Blackpool Council Requested To Accommodate Unaccompanied Asylum Seeker Children

Blackpool Council has fourteen days to respond to request from the Home Office to urging the Council find suitable homes for some of the unaccompanied asylum seeker children who have arrived in the UK from across the English Channel. Because of the recent surge in numbers of unaccompanied children, Kent County Council and other Councils on the South East Coast are finding it impossible to continue to source appropriate accommodation.  Blackpool is among 217 authorities nationwide, who all run social services departments, which have been written to by the Home Office urging them for urgent help.

Blackpool, which already has one of the highest rates of looked after children in the country with around 600 currently living in care, has fourteen days in which to respond to the letter.

The Home Office has said it will consider factors when transferring children to a local authority including the current child population, the number of supported asylum seekers and pressures on children’s services, and the best interests of the child. Any local authority receiving a child transferred under the scheme will receive a funding contribution at the higher rate of £143 per child per night.

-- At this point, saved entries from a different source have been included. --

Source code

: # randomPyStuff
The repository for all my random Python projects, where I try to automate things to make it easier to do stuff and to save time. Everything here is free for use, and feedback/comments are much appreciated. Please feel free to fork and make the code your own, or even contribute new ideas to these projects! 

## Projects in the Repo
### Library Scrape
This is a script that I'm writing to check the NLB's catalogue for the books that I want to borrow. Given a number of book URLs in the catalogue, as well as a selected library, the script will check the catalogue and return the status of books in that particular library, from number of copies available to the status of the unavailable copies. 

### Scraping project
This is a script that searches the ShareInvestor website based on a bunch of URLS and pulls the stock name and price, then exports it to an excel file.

A spokesperson for Blackpool Council has responded, ‘Just like all upper tier local authorities, we have received a letter from the Home Office and will be responding in due course.’

According to reports, more than 100 asylum seeker children are currently placed in hotels due to a shortage of accommodation in appropriate settings.

Added pressure is being put on the Home Office by law firms representing these young asylum seekers currently accommodated in hotels. Stuart Luke, a senior solicitor at InstaLaw, said unaccompanied minors in hotels were effectively imprisoned because they had been advised not to leave the premises. ‘They are de facto detained. We have so many young people who have been detained who now have legitimate claims for unlawful forced imprisonment.’ To exemplify, the solicitor said that his firm had received a referral for a 15-year-old unaccompanied minor who was held at a Kent hotel but officials had prevented him from assessing the child. ‘We went there and they refused us entry. They were detained and clearly weren’t being held in Children Act accommodation, they were in a hotel.’ When asked for the teenager to be brought outside, the officials refused. ‘They effectively denied them access to a lawyer, which clearly breaches their human rights.’ Ultimately, the solicitor did not meet the child and he told the Guardian that he had no idea what happened to them.